Fianna Fáil signals more cash to bring above-shop units into housing supply

Party intends to recruit 5,000 gardaí over five years and grant additional powers including dispersal orders

Election 2024: Fianna Fáil leader Micheál Martin said the party manifesto will include commitments 'on housing and health'. Photograph: Sam Boal/Collins
Election 2024: Fianna Fáil leader Micheál Martin said the party manifesto will include commitments 'on housing and health'. Photograph: Sam Boal/Collins

A grant of up to €100,000 would be available to refurbish derelict “above the shop” premises to be used for homes under election pledges to be unveiled by Fianna Fáil on Monday.

Tánaiste Micheál Martin said his party’s election manifesto, to be launched today will include commitments “particularly on housing and health and safer and cleaner urban environments”.
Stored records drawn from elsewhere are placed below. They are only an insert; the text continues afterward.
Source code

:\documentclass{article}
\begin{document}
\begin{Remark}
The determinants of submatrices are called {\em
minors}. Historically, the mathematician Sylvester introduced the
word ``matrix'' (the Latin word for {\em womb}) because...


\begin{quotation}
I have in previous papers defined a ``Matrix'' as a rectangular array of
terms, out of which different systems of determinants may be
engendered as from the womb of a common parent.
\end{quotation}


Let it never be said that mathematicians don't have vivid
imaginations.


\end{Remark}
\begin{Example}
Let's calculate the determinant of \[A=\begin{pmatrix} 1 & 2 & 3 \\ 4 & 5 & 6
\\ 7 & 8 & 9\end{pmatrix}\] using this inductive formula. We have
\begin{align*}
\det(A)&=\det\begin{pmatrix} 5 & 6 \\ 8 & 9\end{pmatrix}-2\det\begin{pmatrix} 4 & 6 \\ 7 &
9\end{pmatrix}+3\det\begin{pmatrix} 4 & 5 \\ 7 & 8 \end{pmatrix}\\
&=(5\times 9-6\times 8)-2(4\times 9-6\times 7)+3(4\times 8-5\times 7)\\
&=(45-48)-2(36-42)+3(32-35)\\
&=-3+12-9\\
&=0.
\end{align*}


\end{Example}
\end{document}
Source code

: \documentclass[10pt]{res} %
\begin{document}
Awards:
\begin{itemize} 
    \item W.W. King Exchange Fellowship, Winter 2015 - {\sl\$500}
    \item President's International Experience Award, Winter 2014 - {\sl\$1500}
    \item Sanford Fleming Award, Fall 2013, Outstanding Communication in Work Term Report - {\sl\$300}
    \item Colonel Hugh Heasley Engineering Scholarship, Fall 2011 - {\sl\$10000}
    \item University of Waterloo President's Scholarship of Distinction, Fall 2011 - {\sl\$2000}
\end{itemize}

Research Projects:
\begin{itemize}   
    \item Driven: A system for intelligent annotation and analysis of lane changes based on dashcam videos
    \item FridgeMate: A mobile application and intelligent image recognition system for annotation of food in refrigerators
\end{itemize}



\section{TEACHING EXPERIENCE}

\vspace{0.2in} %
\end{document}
Fianna Fáil will promise more generous schemes for bringing vacant and derelict properties back into use as part of efforts to ramp up the supply of housing. It will pledge to create an above-the-shop living refurbishment grant of €100,000 by topping up the vacant and derelict refurbishment grant. The assistance for owners of such premises to bring the upper floors of a commercial property into use as a home is limited to €70,000.

Fianna Fáil will also pledge to increase the vacant property refurbishment grant for turning an empty house into a permanent home or a rental property from €50,000 to €60,000. The upper limit of the derelict property top-up grant would also increase by €10,000 to as much as €80,000.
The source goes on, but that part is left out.